CanWest upsizes, firms pricing; Source Interlink adds covenant; Harlan tweaks; Vertrue extends deadline

By Sara Rosenberg

New York, July 2 - CanWest MediaWorks firmed up the upsizings to its term loan tranche and set pricing on its term loan B at the wide end of talk, and Source Interlink Cos. Inc. added a maintenance covenant to its term loan B.

Also in the primary, Harlan Sprague Dawley, Inc. removed the super-priority status from its revolvers, Vertrue Inc. moved the commitment deadline on its credit facility and Bombardier Recreational Products Inc. opted to take its credit facility out of market.
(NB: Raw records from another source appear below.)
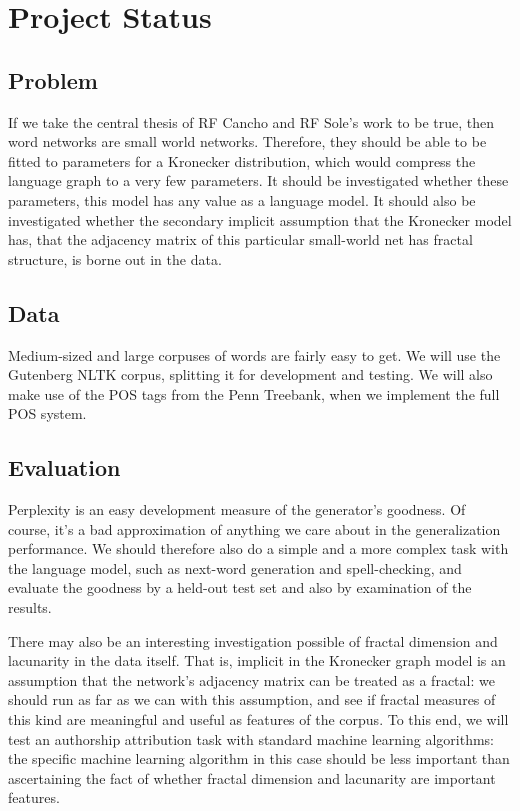 \documentclass[12pt]{article}
\begin{document}
\section{Project Status}

\subsection{Problem}

If we take the central thesis of RF Cancho and RF Sole's work to be true, then word networks are small world networks. Therefore, they should be able to be fitted to parameters for a Kronecker distribution, which would compress the language graph to a very few parameters. It should be investigated whether these parameters, this model has any value as a language model. It should also be investigated whether the secondary implicit assumption that the Kronecker model has, that the adjacency matrix of this particular small-world net has fractal structure, is borne out in the data.

\subsection{Data}
Medium-sized and large corpuses of words are fairly easy to get. We will use the Gutenberg NLTK corpus, splitting it for development and testing. We will also make use of the POS tags from the Penn Treebank, when we implement the full POS system.

\subsection{Evaluation}
Perplexity is an easy development measure of the generator's goodness. Of course, it's a bad approximation of anything we care about in the generalization performance. We should therefore also do a simple and a more complex task with the language model, such as next-word generation and spell-checking, and evaluate the goodness by a held-out test set and also by examination of the results.  %

There may also be an interesting investigation possible of fractal dimension \cite{fractaldim} and lacunarity \cite{lacunarity} in the data itself. That is, implicit in the Kronecker graph model is an assumption that the network's adjacency matrix can be treated as a fractal: we should run as far as we can with this assumption, and see if fractal measures of this kind are meaningful and useful as features of the corpus. To this end, we will test an authorship attribution task with standard machine learning algorithms: the specific machine learning algorithm in this case should be less important than ascertaining the fact of whether fractal dimension and lacunarity are important features.
\end{document}
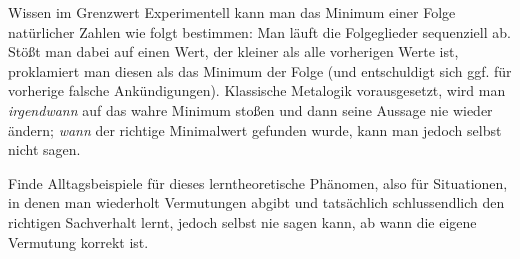 \documentclass{pizzablatt}
\begin{document}
\begin{aufgabe}{Wissen im Grenzwert}
Experimentell kann man das Minimum einer Folge natürlicher Zahlen wie folgt
bestimmen: Man läuft die Folgeglieder sequenziell ab. Stößt man dabei auf einen Wert,
der kleiner als alle vorherigen Werte ist, proklamiert man diesen als das
Minimum der Folge (und entschuldigt sich ggf. für vorherige falsche
Ankündigungen). Klassische Metalogik vorausgesetzt, wird man \emph{irgendwann}
auf das wahre Minimum stoßen und dann seine Aussage nie wieder ändern;
\emph{wann} der richtige Minimalwert gefunden wurde, kann man jedoch selbst
nicht sagen.

Finde Alltagsbeispiele für dieses lerntheoretische Phänomen, also für
Situationen, in denen man wiederholt Vermutungen abgibt und tatsächlich
schlussendlich den richtigen Sachverhalt lernt, jedoch selbst nie sagen kann,
ab wann die eigene Vermutung korrekt ist.
\end{aufgabe}
\end{document}
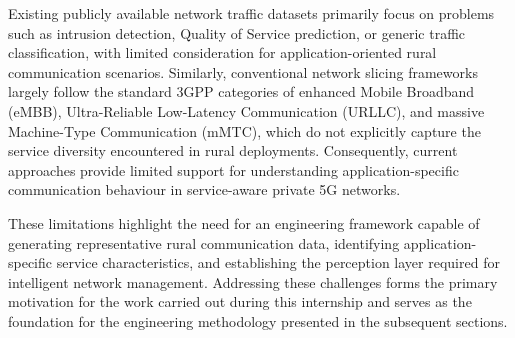 \documentclass[12pt,a4paper]{report}
\begin{document}
	Existing publicly available network traffic datasets primarily focus on problems such as intrusion detection, Quality of Service prediction, or generic traffic classification, with limited consideration for application-oriented rural communication scenarios. Similarly, conventional network slicing frameworks largely follow the standard 3GPP categories of enhanced Mobile Broadband (eMBB), Ultra-Reliable Low-Latency Communication (URLLC), and massive Machine-Type Communication (mMTC), which do not explicitly capture the service diversity encountered in rural deployments. Consequently, current approaches provide limited support for understanding application-specific communication behaviour in service-aware private 5G networks.
	
	These limitations highlight the need for an engineering framework capable of generating representative rural communication data, identifying application-specific service characteristics, and establishing the perception layer required for intelligent network management. Addressing these challenges forms the primary motivation for the work carried out during this internship and serves as the foundation for the engineering methodology presented in the subsequent sections.
	
\end{document}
Moving to the secondary, Movie Gallery Inc.'s term loan B was quoted really wide as news of covenant defaults and an evaluation of strategic alternatives hit the market, and LCDX once again ended up weaker on the day.

CanWest MediaWorks has finalized the changes to its credit facility, determining just how much the term loan A and the term loan B are being upsized by and firming up pricing on the term loan B tranche at the high end of guidance, according to a market source.

The term loan A is now sized at C$265 million, up from C$250 million, with pricing remaining in line with initial talk at Libor plus 200 basis points, the source said.

Meanwhile, the term loan B, which is being done in U.S. dollar equivalent, is now sized at C$500 million, up from C$450 million, and pricing is set at Libor plus 200 bps, the wide end of original talk of Libor plus 175 bps to 200 bps, the source continued.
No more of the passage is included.